#### Exercise instructions
Please output the following records exactly. Leave every image out.

(Beginning of Extracted entries)

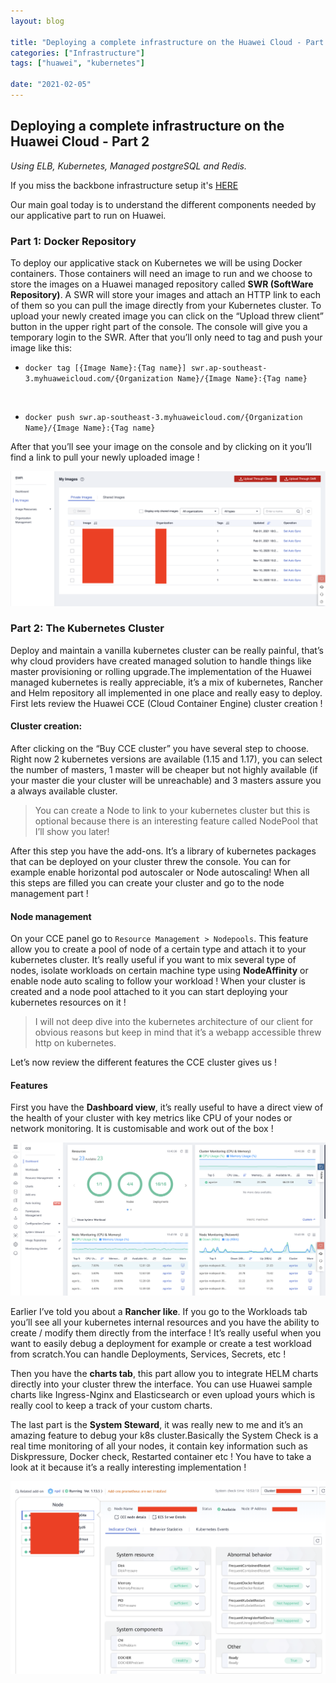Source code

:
 ```yaml
---
layout: blog

title: "Deploying a complete infrastructure on the Huawei Cloud - Part 2"
categories: ["Infrastructure"]
tags: ["huawei", "kubernetes"]

date: "2021-02-05"
---
```


## Deploying a complete infrastructure on the Huawei Cloud - Part 2

*Using ELB, Kubernetes, Managed postgreSQL and Redis.*


If you miss the backbone infrastructure setup it's [HERE](Part1_link)

Our main goal today is to understand the different components needed by our applicative part to run on Huawei.

### Part 1: Docker Repository

To deploy our applicative stack on Kubernetes we will be using Docker containers.
Those containers will need an image to run and we choose to store the images on a Huawei managed repository called **SWR (SoftWare Repository)**.
A SWR will store your images and attach an HTTP link to each of them so you can pull the image directly from your Kubernetes cluster.
To upload your newly created image you can click on the “Upload threw client” button in the upper right part of the console. The console will give you a temporary login to the SWR. After that you’ll only need to tag and push your image like this:
- `docker tag [{Image Name}:{Tag name}] swr.ap-southeast-3.myhuaweicloud.com/{Organization Name}/{Image Name}:{Tag name}`
<br>

- `docker push swr.ap-southeast-3.myhuaweicloud.com/{Organization Name}/{Image Name}:{Tag name}`

After that you’ll see your image on the console and by clicking on it you’ll find a link to pull your newly uploaded image !

![Swr](/assets/img/posts/20210205/swr.png)

### Part 2: The Kubernetes Cluster

Deploy and maintain a vanilla kubernetes cluster can be really painful, that’s why cloud providers have created managed solution to handle things like master provisioning or rolling upgrade.The implementation of the Huawei managed kubernetes is really appreciable, it’s a mix of kubernetes, Rancher and Helm repository all implemented in one place and really easy to deploy. First lets review the Huawei CCE (Cloud Container Engine) cluster creation !

#### Cluster creation:
After clicking on the “Buy CCE cluster” you have several step to choose.
Right now 2 kubernetes versions are available (1.15 and 1.17), you can select the number of masters, 1 master will be cheaper but not highly available (if your master die your cluster will be unreachable) and 3 masters assure you a always available cluster.
> You can create a Node to link to your kubernetes cluster but this is optional because there is an interesting feature called NodePool that I’ll show you later!

After this step you have the add-ons. It’s a library of kubernetes packages that can be deployed on your cluster threw the console. You can for example enable horizontal pod autoscaler or Node autoscaling!
When all this steps are filled you can create your cluster and go to the node management part !

#### Node management

On your CCE panel go to `Resource Management > Nodepools`.
This feature allow you to create a pool of node of a certain type and attach it to your kubernetes cluster. It’s really useful if you want to mix several type of nodes, isolate workloads on certain machine type using **NodeAffinity** or enable node auto scaling to follow your workload !
When your cluster is created and a node pool attached to it you can start deploying your kubernetes resources on it !

> I will not deep dive into the kubernetes architecture of our client for obvious reasons but keep in mind that it’s a webapp accessible threw http on kubernetes.

Let’s now review the different features the CCE cluster gives us !

#### Features

First you have the **Dashboard view**, it’s really useful to have a direct view of the health of your cluster with key metrics like CPU of your nodes or network monitoring. It is customisable and work out of the box !

![Dashboard](/assets/img/posts/20210205/dashboard.png)

Earlier I’ve told you about a **Rancher like**. If you go to the Workloads tab you’ll see all your kubernetes internal resources and you have the ability to create / modify them directly from the interface ! It’s really useful when you want to easily debug a deployment for example or create a test workload from scratch.You can handle Deployments, Services, Secrets, etc !

Then you have the **charts tab**, this part allow you to integrate HELM charts directly into your cluster threw the interface. You can use Huawei sample charts like Ingress-Nginx and Elasticsearch or even upload yours which is really cool to keep a track of your custom charts.

The last part is the **System Steward**, it was really new to me and it’s an amazing feature to debug your k8s cluster.Basically the System Check is a real time monitoring of all your nodes, it contain key information such as Diskpressure, Docker check, Restarted container etc !
You have to take a look at it because it’s a really interesting implementation !

![System](/assets/img/posts/20210205/system.png)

(End of Extracted entries)

#### Answer to this exercise
Source code

:
 ```yaml
---
layout: blog

title: "Deploying a complete infrastructure on the Huawei Cloud - Part 2"
categories: ["Infrastructure"]
tags: ["huawei", "kubernetes"]

date: "2021-02-05"
---
```


## Deploying a complete infrastructure on the Huawei Cloud - Part 2

*Using ELB, Kubernetes, Managed postgreSQL and Redis.*


If you miss the backbone infrastructure setup it's [HERE](Part1_link)

Our main goal today is to understand the different components needed by our applicative part to run on Huawei.

### Part 1: Docker Repository

To deploy our applicative stack on Kubernetes we will be using Docker containers.
Those containers will need an image to run and we choose to store the images on a Huawei managed repository called **SWR (SoftWare Repository)**.
A SWR will store your images and attach an HTTP link to each of them so you can pull the image directly from your Kubernetes cluster.
To upload your newly created image you can click on the “Upload threw client” button in the upper right part of the console. The console will give you a temporary login to the SWR. After that you’ll only need to tag and push your image like this:
- `docker tag [{Image Name}:{Tag name}] swr.ap-southeast-3.myhuaweicloud.com/{Organization Name}/{Image Name}:{Tag name}`
<br>

- `docker push swr.ap-southeast-3.myhuaweicloud.com/{Organization Name}/{Image Name}:{Tag name}`

After that you’ll see your image on the console and by clicking on it you’ll find a link to pull your newly uploaded image !

![Swr](/assets/img/posts/20210205/swr.png)

### Part 2: The Kubernetes Cluster

Deploy and maintain a vanilla kubernetes cluster can be really painful, that’s why cloud providers have created managed solution to handle things like master provisioning or rolling upgrade.The implementation of the Huawei managed kubernetes is really appreciable, it’s a mix of kubernetes, Rancher and Helm repository all implemented in one place and really easy to deploy. First lets review the Huawei CCE (Cloud Container Engine) cluster creation !

#### Cluster creation:
After clicking on the “Buy CCE cluster” you have several step to choose.
Right now 2 kubernetes versions are available (1.15 and 1.17), you can select the number of masters, 1 master will be cheaper but not highly available (if your master die your cluster will be unreachable) and 3 masters assure you a always available cluster.
> You can create a Node to link to your kubernetes cluster but this is optional because there is an interesting feature called NodePool that I’ll show you later!

After this step you have the add-ons. It’s a library of kubernetes packages that can be deployed on your cluster threw the console. You can for example enable horizontal pod autoscaler or Node autoscaling!
When all this steps are filled you can create your cluster and go to the node management part !

#### Node management

On your CCE panel go to `Resource Management > Nodepools`.
This feature allow you to create a pool of node of a certain type and attach it to your kubernetes cluster. It’s really useful if you want to mix several type of nodes, isolate workloads on certain machine type using **NodeAffinity** or enable node auto scaling to follow your workload !
When your cluster is created and a node pool attached to it you can start deploying your kubernetes resources on it !

> I will not deep dive into the kubernetes architecture of our client for obvious reasons but keep in mind that it’s a webapp accessible threw http on kubernetes.

Let’s now review the different features the CCE cluster gives us !

#### Features

First you have the **Dashboard view**, it’s really useful to have a direct view of the health of your cluster with key metrics like CPU of your nodes or network monitoring. It is customisable and work out of the box !

![Dashboard](/assets/img/posts/20210205/dashboard.png)

Earlier I’ve told you about a **Rancher like**. If you go to the Workloads tab you’ll see all your kubernetes internal resources and you have the ability to create / modify them directly from the interface ! It’s really useful when you want to easily debug a deployment for example or create a test workload from scratch.You can handle Deployments, Services, Secrets, etc !

Then you have the **charts tab**, this part allow you to integrate HELM charts directly into your cluster threw the interface. You can use Huawei sample charts like Ingress-Nginx and Elasticsearch or even upload yours which is really cool to keep a track of your custom charts.

The last part is the **System Steward**, it was really new to me and it’s an amazing feature to debug your k8s cluster.Basically the System Check is a real time monitoring of all your nodes, it contain key information such as Diskpressure, Docker check, Restarted container etc !
You have to take a look at it because it’s a really interesting implementation !

![System](/assets/img/posts/20210205/system.png)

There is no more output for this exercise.